====== Extracted records ======
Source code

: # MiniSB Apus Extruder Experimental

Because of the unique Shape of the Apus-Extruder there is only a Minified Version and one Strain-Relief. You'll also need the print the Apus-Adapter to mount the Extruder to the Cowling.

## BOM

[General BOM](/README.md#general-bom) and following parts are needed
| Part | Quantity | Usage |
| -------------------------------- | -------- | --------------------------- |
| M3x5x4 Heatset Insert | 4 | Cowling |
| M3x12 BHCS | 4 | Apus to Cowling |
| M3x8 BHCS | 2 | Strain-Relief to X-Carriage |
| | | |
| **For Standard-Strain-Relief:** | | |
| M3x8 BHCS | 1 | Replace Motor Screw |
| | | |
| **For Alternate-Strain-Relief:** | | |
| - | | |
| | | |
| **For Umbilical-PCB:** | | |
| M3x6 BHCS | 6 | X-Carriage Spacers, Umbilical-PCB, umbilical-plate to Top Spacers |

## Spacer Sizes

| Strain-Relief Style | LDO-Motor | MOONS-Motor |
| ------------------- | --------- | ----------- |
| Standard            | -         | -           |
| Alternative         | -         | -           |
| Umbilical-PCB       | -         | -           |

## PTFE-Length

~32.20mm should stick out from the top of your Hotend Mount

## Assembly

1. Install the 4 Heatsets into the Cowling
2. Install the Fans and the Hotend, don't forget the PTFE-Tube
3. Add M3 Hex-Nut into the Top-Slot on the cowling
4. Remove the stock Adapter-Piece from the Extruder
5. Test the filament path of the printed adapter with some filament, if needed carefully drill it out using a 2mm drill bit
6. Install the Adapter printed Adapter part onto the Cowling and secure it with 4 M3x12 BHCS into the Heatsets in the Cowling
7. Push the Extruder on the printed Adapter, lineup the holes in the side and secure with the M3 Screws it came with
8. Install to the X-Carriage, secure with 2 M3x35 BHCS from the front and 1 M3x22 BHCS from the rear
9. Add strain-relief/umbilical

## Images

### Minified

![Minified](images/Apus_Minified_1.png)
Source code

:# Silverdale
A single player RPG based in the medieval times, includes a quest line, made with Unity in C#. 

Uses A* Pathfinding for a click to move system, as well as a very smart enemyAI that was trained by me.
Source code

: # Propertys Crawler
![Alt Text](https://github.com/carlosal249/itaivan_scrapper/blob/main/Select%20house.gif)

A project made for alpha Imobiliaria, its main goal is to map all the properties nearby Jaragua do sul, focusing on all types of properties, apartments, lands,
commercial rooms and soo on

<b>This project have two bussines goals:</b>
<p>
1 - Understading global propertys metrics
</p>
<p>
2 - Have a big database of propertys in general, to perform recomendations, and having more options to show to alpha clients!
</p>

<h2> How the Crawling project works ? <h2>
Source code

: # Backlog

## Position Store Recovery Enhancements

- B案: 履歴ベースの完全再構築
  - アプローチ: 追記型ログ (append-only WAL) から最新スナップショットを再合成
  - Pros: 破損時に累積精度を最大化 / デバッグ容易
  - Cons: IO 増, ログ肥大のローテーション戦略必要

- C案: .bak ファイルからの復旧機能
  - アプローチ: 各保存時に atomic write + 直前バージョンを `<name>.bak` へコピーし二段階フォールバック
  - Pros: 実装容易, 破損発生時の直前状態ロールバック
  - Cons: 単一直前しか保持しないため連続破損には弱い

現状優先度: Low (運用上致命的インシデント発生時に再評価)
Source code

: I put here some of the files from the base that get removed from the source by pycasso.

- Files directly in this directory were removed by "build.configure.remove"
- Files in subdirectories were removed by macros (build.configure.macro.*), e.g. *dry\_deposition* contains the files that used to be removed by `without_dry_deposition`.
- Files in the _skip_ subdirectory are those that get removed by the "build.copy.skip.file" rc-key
======
* _Work request_
Find and copy every line in the entries above where the string "Pros" occurs.

* _Output below_
  - Pros: 破損時に累積精度を最大化 / デバッグ容易
  - Pros: 実装容易, 破損発生時の直前状態ロールバック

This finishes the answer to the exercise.